Return, word for word, only the lines of the data below that lie between the line with "用は存在者の全本性へと広がる。ゆえに、同一の基体においてさまざまな形相" and the line with "血の全実体へと変容されている。したがってこの変容は形相的でなく実体的で", those two lines included.
[Opening Dataset records section]
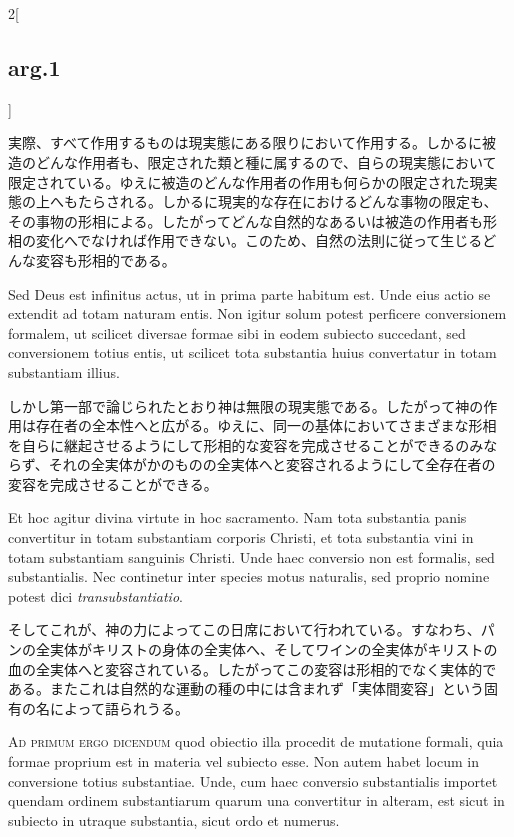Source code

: \documentclass[paper=a4paper,fontsize=10pt,jafontsize=9pt,titlepage]{jlreq}
\begin{document}
\begin{paracol}{2}[\subsection{arg.1}]
\switchcolumn

実際、すべて作用するものは現実態にある限りにおいて作用する。しかるに被
造のどんな作用者も、限定された類と種に属するので、自らの現実態において
限定されている。ゆえに被造のどんな作用者の作用も何らかの限定された現実
態の上へもたらされる。しかるに現実的な存在におけるどんな事物の限定も、
その事物の形相による。したがってどんな自然的なあるいは被造の作用者も形
相の変化へでなければ作用できない。このため、自然の法則に従って生じるど
んな変容も形相的である。

\switchcolumn*

Sed Deus est infinitus actus, ut in prima parte habitum est. Unde eius
actio se extendit ad totam naturam entis. Non igitur solum potest
perficere conversionem formalem, ut scilicet diversae formae sibi in
eodem subiecto succedant, sed conversionem totius entis, ut scilicet
tota substantia huius convertatur in totam substantiam illius.

\switchcolumn

しかし第一部で論じられたとおり神は無限の現実態である。したがって神の作
用は存在者の全本性へと広がる。ゆえに、同一の基体においてさまざまな形相
を自らに継起させるようにして形相的な変容を完成させることができるのみな
らず、それの全実体がかのものの全実体へと変容されるようにして全存在者の
変容を完成させることができる。

\switchcolumn*

Et hoc agitur divina virtute in hoc sacramento. Nam tota substantia
panis convertitur in totam substantiam corporis Christi, et tota
substantia vini in totam substantiam sanguinis Christi. Unde haec
conversio non est formalis, sed substantialis. Nec continetur inter
species motus naturalis, sed proprio nomine potest dici {\itshape
transubstantiatio}.

\switchcolumn

そしてこれが、神の力によってこの日席において行われている。すなわち、パ
ンの全実体がキリストの身体の全実体へ、そしてワインの全実体がキリストの
血の全実体へと変容されている。したがってこの変容は形相的でなく実体的で
ある。またこれは自然的な運動の種の中には含まれず「実体間変容」という固
有の名によって語られうる。

\switchcolumn*[\subsection{ad.1}]

{\scshape Ad primum ergo dicendum} quod obiectio illa procedit de
mutatione formali, quia formae proprium est in materia vel subiecto
esse. Non autem habet locum in conversione totius substantiae. Unde,
cum haec conversio substantialis importet quendam ordinem
substantiarum quarum una convertitur in alteram, est sicut in subiecto
in utraque substantia, sicut ordo et numerus.


\end{paracol}
\end{document}
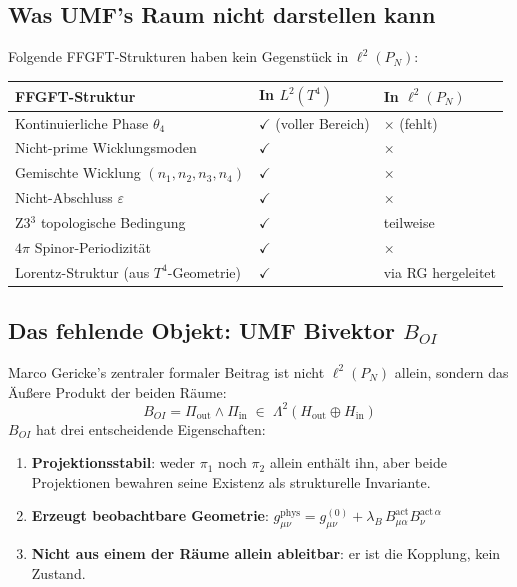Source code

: \subsection{Was UMF's Raum nicht darstellen kann}

Folgende FFGFT-Strukturen haben kein Gegenstück in $\ell^2(P_N)$:

\begin{center}
\renewcommand{\arraystretch}{1.4}
{\small
\begin{tabular}{p{5cm}p{3.5cm}p{3.5cm}}
\toprule
\textbf{FFGFT-Struktur} & \textbf{In $L^2(T^4)$} & \textbf{In $\ell^2(P_N)$} \\
\midrule
Kontinuierliche Phase $\theta_4$ & $\checkmark$ (voller Bereich) & $\times$ (fehlt) \\
Nicht-prime Wicklungsmoden & $\checkmark$ & $\times$ \\
Gemischte Wicklung $(n_1,n_2,n_3,n_4)$ & $\checkmark$ & $\times$ \\
Nicht-Abschluss $\varepsilon$ & $\checkmark$ & $\times$ \\
Z3$^3$ topologische Bedingung & $\checkmark$ & teilweise \\
$4\pi$ Spinor-Periodizität & $\checkmark$ & $\times$ \\
Lorentz-Struktur (aus $T^4$-Geometrie) & $\checkmark$ & via RG hergeleitet \\
\bottomrule
\end{tabular}
}
\end{center}

\subsection{Das fehlende Objekt: UMF Bivektor \texorpdfstring{$B_{OI}$}{B\_OI}}
\label{sec:bivector}

Marco Gericke's zentraler formaler Beitrag ist nicht $\ell^2(P_N)$ allein,
sondern das Äußere Produkt der beiden Räume:
\begin{equation}
  B_{OI} = \Pi_\text{out} \wedge \Pi_\text{in}
  \;\in\; \Lambda^2(H_\text{out} \oplus H_\text{in})
  \tag{244.4b}
\end{equation}
$B_{OI}$ hat drei entscheidende Eigenschaften:
\begin{enumerate}
  \item \textbf{Projektionsstabil}: weder $\pi_1$ noch $\pi_2$ allein enthält ihn,
    aber beide Projektionen bewahren seine Existenz als strukturelle Invariante.
  \item \textbf{Erzeugt beobachtbare Geometrie}:
    $g_{\mu\nu}^\text{phys} = g_{\mu\nu}^{(0)} + \lambda_B\,
    B_{\mu\alpha}^\text{act} B_{\nu}^{\text{act}\,\alpha}$
  \item \textbf{Nicht aus einem der Räume allein ableitbar}: er ist die Kopplung,
    kein Zustand.
\end{enumerate}

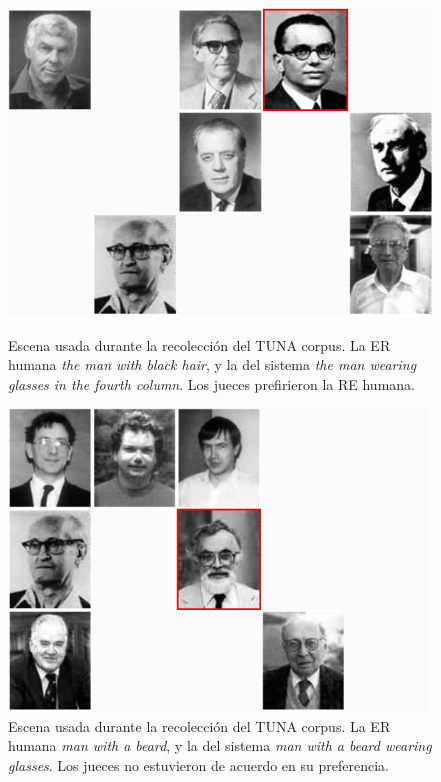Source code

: \begin{figure}[h]
\begin{minipage}{0.48\linewidth}
\centering
\includegraphics[width=\textwidth]{images/s59t26.jpg}
\caption{Escena usada durante la recolecci\'on del TUNA corpus. La ER humana \emph{the man with black hair}, y la del sistema \emph{the man wearing glasses in the fourth column}. Los jueces prefirieron la RE humana.}
\label{s28t25}
\end{minipage}
\hspace*{.04cm}
\begin{minipage}{0.48\linewidth}
\centering
\includegraphics[width=\textwidth]{images/s315t21.jpg}
\vspace*{-.3cm}
\caption{Escena usada durante la recolecci\'on del TUNA corpus. La ER humana \emph{man with a beard},  y la del sistema \emph{man with a beard wearing glasses}. Los jueces no estuvieron de acuerdo en su preferencia.}
\label{s307t21}
\end{minipage}
\end{figure}

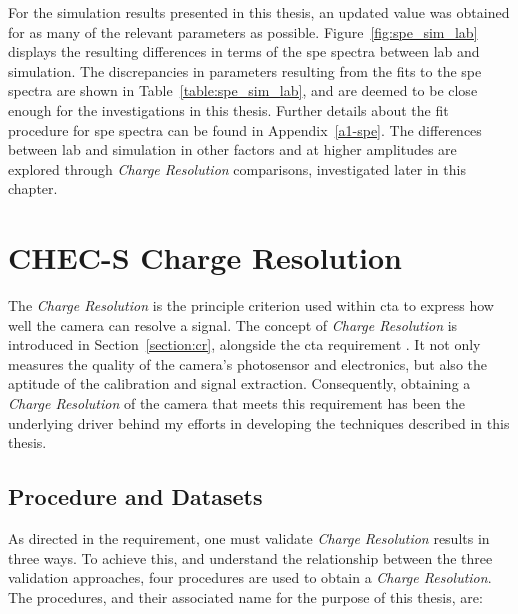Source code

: For the simulation results presented in this thesis, an updated value was obtained for as many of the relevant  parameters as possible. Figure~\ref{fig:spe_sim_lab} displays the resulting differences in terms of the \gls{spe} spectra between lab and simulation. The discrepancies in parameters resulting from the fits to the \gls{spe} spectra are shown in Table~\ref{table:spe_sim_lab}, and are deemed to be close enough for the investigations in this thesis. Further details about the fit procedure for \gls{spe} spectra can be found in Appendix~\ref{a1-spe}. The differences between lab and simulation in other factors and at higher amplitudes are explored through \textit{Charge Resolution} comparisons, investigated later in this chapter.

\section{CHEC-S Charge Resolution}

The \textit{Charge Resolution} is the principle criterion used within \gls{cta} to express how well the camera can resolve a signal. The concept of \textit{Charge Resolution} is introduced in Section~\ref{section:cr}, alongside the \gls{cta} requirement . It not only measures the quality of the camera's photosensor and electronics, but also the aptitude of the calibration and signal extraction. Consequently, obtaining a \textit{Charge Resolution} of the camera that meets this requirement has been the underlying driver behind my efforts in developing the techniques described in this thesis.

\subsection{Procedure and Datasets}

As directed in the  requirement, one must validate \textit{Charge Resolution} results in three ways. To achieve this, and understand the relationship between the three validation approaches, four procedures are used to obtain a \textit{Charge Resolution}. The procedures, and their associated name for the purpose of this thesis, are:


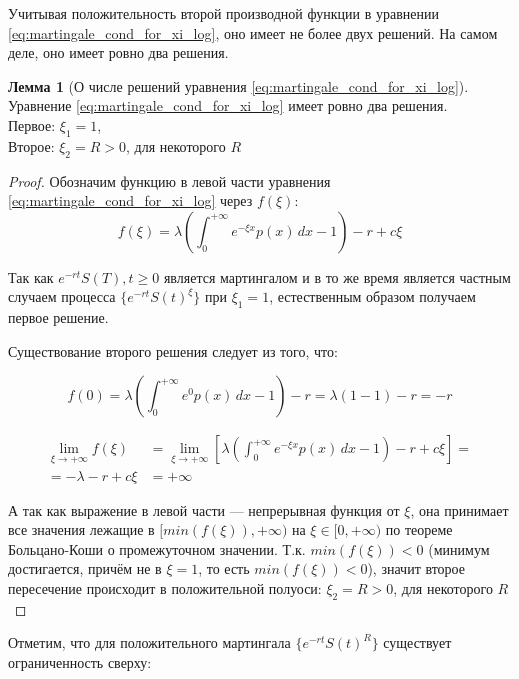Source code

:\documentclass[a4paper,12pt]{article}
\theoremstyle{definition}
\newtheorem{lemma}{Лемма}
\begin{document}
Учитывая положительность второй производной функции в уравнении \eqref{eq:martingale_cond_for_xi_log}, оно имеет не более двух решений. На самом деле, оно имеет ровно два решения.
\begin{lemma}[О числе решений уравнения \eqref{eq:martingale_cond_for_xi_log}]\label{thm:solution_for_mart_cond_m1}
Уравнение \eqref{eq:martingale_cond_for_xi_log} имеет ровно два решения. \\
Первое: $\xi_1 = 1$, \\
Второе: $\xi_2 = R > 0$, для некоторого $R$
\end{lemma}
\begin{proof}
Обозначим функцию в левой части уравнения \eqref{eq:martingale_cond_for_xi_log} через $f(\xi)$:
\begin{equation*}
f(\xi) = \lambda \left(\int_{0}^{+\infty} e^{-\xi x} p(x) \,dx - 1\right) - r + c\xi
\end{equation*}

Так как ${e^{-rt} S(T), t \ge 0}$ является мартингалом и в то же время является частным случаем процесса  $\{e^{-rt}S(t)^{\xi}\}$ при $\xi_1 = 1$, естественным образом получаем первое решение.

Существование второго решения следует из того, что:

\begin{equation*}
f(0) = \lambda \left(\int_{0}^{+\infty} e^{0} p(x) \,dx - 1\right) - r = \lambda (1 - 1) - r = -r
\end{equation*}

\begin{equation*}
\begin{split}
\lim_{\xi\to+\infty} f(\xi) &= \lim_{\xi\to+\infty} \left[ \lambda \left(\int_{0}^{+\infty} e^{- \xi x} p(x) \,dx - 1\right) - r + c\xi \right] =\\
= - \lambda - r + c \xi &= +\infty
\end{split}
\end{equation*}

А так как выражение в левой части --- непрерывная функция от $\xi$, она принимает все значения лежащие в $[min(f(\xi)), +\infty)$ на $\xi \in [0, +\infty)$ по теореме Больцано-Коши о промежуточном значении. Т.к. $min(f(\xi)) < 0$ (минимум достигается, причём не в $\xi = 1$, то есть $min(f(\xi)) < 0$), значит второе пересечение происходит в положительной полуоси: $\xi_2 = R > 0$, для некоторого $R$
\end{proof}

Отметим, что для положительного мартингала $\{e^{-rt} S(t)^{R}\}$ существует ограниченность сверху:
\end{document}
[Closing Dataset records section]
= Written answer =
用は存在者の全本性へと広がる。ゆえに、同一の基体においてさまざまな形相
を自らに継起させるようにして形相的な変容を完成させることができるのみな
らず、それの全実体がかのものの全実体へと変容されるようにして全存在者の
変容を完成させることができる。

\switchcolumn*

Et hoc agitur divina virtute in hoc sacramento. Nam tota substantia
panis convertitur in totam substantiam corporis Christi, et tota
substantia vini in totam substantiam sanguinis Christi. Unde haec
conversio non est formalis, sed substantialis. Nec continetur inter
species motus naturalis, sed proprio nomine potest dici {\itshape
transubstantiatio}.

\switchcolumn

そしてこれが、神の力によってこの日席において行われている。すなわち、パ
ンの全実体がキリストの身体の全実体へ、そしてワインの全実体がキリストの
血の全実体へと変容されている。したがってこの変容は形相的でなく実体的で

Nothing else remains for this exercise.